*WHAT IS REQUIRED*. Go from the first line below to the one with "I have not chosen" and print each line exactly.

Records from a data source

--- START ---

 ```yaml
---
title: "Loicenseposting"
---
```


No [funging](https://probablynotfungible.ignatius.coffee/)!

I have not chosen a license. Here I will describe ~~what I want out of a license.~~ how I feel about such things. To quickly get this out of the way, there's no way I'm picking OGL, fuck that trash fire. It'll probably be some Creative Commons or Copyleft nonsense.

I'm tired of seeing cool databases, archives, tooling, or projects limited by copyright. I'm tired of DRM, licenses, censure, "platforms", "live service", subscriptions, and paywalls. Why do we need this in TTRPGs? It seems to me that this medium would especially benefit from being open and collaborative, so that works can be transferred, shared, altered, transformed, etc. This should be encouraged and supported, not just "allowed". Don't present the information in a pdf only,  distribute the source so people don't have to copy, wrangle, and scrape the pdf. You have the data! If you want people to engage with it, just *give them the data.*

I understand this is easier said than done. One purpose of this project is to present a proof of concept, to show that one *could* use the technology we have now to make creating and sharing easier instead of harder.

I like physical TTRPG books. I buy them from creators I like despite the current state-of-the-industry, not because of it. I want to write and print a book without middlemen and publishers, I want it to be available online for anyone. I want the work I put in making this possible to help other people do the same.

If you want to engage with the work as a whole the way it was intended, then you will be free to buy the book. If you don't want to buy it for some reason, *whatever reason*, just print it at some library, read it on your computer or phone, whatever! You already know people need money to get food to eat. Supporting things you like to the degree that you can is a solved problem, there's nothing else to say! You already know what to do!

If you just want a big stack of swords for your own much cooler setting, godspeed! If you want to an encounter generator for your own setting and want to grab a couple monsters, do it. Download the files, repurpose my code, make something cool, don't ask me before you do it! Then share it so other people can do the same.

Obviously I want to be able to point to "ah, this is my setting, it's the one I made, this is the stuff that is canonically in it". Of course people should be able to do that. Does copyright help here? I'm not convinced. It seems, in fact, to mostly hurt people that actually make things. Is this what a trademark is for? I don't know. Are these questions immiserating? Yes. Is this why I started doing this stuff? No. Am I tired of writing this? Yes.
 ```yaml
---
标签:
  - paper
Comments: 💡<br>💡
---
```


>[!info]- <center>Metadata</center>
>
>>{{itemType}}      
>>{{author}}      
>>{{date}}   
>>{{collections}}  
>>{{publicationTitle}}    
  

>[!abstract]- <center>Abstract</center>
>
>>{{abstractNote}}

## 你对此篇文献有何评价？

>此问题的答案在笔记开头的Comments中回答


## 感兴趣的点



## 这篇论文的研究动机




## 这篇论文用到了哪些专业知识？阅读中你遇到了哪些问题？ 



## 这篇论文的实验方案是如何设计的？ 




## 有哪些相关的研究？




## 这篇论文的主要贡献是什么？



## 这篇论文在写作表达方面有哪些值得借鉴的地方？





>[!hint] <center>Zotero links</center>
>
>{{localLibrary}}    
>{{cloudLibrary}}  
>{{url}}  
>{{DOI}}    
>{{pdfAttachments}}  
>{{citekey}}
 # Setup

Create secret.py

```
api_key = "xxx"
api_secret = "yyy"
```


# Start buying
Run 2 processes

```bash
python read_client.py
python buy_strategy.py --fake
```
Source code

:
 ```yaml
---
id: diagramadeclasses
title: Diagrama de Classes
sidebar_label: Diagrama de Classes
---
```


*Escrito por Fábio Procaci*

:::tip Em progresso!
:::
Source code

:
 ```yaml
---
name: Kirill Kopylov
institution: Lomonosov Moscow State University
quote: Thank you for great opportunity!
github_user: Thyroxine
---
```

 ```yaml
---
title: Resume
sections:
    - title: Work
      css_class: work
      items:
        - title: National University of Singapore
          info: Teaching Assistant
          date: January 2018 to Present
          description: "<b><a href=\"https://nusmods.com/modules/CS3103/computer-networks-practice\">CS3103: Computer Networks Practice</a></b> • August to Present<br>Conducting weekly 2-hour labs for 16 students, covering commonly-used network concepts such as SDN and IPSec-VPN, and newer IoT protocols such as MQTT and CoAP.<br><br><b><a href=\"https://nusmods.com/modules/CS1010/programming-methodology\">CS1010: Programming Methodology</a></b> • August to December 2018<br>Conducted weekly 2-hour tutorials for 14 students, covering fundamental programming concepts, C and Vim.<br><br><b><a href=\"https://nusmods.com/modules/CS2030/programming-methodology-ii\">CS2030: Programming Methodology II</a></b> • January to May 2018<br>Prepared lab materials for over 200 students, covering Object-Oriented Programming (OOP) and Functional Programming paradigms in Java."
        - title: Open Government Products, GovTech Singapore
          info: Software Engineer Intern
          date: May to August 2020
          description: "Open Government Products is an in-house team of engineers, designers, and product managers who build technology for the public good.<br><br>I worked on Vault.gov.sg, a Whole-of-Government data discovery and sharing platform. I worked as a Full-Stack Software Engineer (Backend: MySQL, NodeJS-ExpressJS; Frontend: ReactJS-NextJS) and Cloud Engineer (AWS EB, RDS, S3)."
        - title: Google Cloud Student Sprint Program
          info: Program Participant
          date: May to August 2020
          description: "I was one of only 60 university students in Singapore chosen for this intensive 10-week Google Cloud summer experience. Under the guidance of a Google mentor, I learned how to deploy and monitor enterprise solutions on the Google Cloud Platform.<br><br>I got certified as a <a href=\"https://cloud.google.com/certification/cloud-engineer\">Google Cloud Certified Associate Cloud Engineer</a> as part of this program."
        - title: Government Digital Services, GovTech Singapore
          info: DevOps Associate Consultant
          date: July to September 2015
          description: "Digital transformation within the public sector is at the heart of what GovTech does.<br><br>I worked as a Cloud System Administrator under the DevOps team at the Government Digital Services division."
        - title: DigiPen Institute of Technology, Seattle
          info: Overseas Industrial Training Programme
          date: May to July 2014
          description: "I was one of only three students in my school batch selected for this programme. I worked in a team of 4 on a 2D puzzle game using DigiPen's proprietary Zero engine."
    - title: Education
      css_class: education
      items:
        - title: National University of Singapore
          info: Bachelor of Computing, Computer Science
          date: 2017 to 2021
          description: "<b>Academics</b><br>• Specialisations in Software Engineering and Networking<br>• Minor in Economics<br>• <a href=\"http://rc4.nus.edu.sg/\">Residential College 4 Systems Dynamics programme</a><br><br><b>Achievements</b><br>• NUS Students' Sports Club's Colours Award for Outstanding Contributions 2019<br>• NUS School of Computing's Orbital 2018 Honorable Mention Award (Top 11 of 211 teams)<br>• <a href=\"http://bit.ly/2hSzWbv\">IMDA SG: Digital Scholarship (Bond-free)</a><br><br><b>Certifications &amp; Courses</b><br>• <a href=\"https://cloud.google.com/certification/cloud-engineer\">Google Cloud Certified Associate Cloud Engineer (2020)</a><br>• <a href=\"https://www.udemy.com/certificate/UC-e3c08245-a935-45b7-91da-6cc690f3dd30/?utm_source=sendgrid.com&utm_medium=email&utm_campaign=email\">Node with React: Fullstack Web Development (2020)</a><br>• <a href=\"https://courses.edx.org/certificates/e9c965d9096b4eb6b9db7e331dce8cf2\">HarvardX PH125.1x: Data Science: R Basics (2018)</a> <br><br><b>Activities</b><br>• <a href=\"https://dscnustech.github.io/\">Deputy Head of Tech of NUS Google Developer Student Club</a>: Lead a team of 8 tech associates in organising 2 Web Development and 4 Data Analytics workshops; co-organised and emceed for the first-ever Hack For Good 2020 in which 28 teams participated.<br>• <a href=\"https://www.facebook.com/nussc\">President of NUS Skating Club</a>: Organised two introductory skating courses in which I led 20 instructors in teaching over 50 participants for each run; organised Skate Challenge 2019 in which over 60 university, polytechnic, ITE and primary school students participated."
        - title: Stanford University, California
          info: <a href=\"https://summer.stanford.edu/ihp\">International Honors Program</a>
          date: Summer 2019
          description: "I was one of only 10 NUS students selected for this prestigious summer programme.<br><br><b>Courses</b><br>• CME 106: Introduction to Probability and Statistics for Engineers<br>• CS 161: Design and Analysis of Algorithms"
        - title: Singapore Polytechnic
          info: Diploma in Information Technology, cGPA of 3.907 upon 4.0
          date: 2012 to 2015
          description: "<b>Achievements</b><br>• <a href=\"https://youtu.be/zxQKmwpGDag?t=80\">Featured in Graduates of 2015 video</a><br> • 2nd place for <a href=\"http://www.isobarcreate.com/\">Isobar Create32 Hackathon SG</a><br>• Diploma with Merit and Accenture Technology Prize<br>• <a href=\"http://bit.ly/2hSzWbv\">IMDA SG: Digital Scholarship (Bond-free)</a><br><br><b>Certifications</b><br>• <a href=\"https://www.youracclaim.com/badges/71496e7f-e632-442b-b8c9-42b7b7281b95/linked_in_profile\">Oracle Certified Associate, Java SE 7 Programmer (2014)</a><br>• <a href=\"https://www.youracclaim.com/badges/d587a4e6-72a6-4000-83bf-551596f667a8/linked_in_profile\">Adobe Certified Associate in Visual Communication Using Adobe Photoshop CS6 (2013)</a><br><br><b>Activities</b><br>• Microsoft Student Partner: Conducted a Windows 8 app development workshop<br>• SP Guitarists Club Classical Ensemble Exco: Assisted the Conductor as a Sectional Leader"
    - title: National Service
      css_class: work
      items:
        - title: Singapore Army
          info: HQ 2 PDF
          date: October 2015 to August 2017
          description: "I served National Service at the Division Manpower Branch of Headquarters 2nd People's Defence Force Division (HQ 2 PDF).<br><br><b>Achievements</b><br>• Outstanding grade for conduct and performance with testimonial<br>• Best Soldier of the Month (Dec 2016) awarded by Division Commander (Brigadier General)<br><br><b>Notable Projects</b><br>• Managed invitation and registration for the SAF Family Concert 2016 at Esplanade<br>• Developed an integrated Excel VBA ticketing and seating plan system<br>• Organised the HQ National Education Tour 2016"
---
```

--- END ---

*REPLY*.
 ```yaml
---
title: "Loicenseposting"
---
```


No [funging](https://probablynotfungible.ignatius.coffee/)!

I have not chosen a license. Here I will describe ~~what I want out of a license.~~ how I feel about such things. To quickly get this out of the way, there's no way I'm picking OGL, fuck that trash fire. It'll probably be some Creative Commons or Copyleft nonsense.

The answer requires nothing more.